REQUIREMENT:
How many lines in the entries below include the string "requires"? Answer with the number only.

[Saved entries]
※ ※ ※

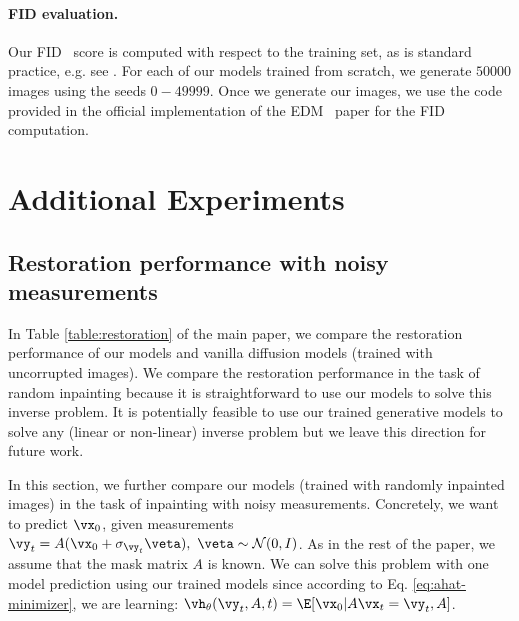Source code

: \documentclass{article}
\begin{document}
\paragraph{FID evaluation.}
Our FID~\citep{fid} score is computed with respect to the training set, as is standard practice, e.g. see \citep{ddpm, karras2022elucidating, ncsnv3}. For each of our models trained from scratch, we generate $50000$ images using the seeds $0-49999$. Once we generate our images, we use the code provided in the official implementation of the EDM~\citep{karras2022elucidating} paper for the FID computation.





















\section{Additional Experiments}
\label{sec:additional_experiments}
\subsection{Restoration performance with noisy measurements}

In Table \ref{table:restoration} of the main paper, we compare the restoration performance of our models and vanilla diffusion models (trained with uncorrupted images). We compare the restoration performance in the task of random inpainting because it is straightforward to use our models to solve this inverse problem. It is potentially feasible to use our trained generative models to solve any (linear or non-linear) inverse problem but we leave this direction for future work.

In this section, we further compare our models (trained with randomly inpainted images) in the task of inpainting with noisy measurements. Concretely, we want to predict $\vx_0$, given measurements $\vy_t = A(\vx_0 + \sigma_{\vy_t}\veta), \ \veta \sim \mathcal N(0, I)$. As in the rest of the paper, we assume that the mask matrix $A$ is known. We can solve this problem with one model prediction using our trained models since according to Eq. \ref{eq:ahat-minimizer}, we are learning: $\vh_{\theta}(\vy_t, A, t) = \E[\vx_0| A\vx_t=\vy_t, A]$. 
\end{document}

※ ※ ※

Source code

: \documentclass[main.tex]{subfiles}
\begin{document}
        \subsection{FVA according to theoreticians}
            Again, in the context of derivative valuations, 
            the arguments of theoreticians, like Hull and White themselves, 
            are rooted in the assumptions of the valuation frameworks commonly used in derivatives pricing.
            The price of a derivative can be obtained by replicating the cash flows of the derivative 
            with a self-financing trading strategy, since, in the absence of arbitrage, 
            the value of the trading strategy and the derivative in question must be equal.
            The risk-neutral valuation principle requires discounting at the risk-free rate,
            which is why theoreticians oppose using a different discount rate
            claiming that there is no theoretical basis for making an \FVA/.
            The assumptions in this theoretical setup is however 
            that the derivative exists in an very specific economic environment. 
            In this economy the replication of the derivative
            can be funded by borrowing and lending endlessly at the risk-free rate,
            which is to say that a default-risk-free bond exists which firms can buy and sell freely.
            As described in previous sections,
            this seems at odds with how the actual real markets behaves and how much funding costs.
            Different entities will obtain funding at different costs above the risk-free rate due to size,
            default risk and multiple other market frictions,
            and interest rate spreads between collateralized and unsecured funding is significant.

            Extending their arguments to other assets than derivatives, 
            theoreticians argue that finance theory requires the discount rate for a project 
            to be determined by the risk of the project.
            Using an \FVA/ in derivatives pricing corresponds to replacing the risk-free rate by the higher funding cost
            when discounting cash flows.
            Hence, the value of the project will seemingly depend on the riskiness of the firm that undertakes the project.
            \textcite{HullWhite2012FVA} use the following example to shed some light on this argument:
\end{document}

※ ※ ※

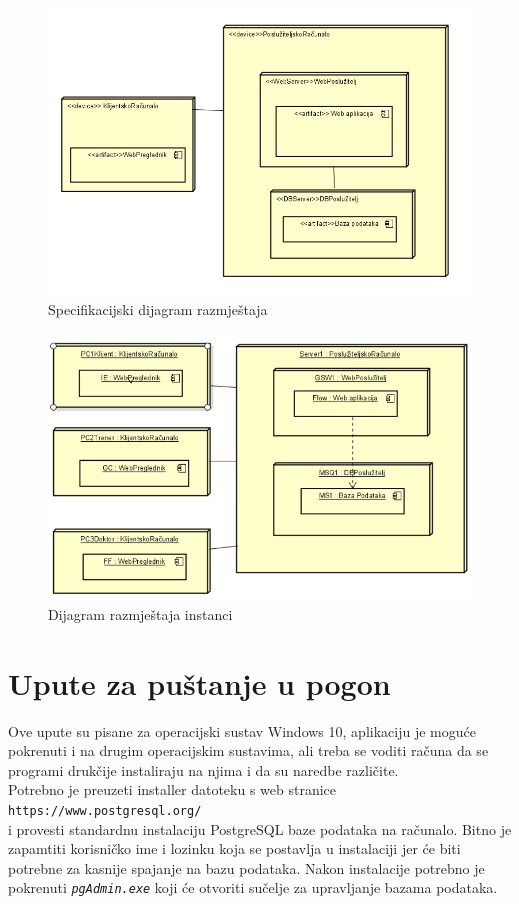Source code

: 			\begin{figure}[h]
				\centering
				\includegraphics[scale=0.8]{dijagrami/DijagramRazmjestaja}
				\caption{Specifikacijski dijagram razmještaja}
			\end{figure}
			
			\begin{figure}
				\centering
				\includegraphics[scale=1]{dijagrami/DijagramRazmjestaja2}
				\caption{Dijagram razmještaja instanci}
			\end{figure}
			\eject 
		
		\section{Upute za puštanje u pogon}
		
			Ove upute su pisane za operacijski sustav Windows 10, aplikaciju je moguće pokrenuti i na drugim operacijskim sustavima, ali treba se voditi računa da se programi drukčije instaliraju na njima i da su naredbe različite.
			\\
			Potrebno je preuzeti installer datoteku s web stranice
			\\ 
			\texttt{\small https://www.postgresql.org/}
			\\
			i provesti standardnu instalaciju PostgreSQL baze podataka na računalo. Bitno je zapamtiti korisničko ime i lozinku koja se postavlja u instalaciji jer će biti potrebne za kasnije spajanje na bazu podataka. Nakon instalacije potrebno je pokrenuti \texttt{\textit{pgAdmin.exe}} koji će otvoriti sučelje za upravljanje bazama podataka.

※ ※ ※

ANSWER TO THIS EXERCISE:
2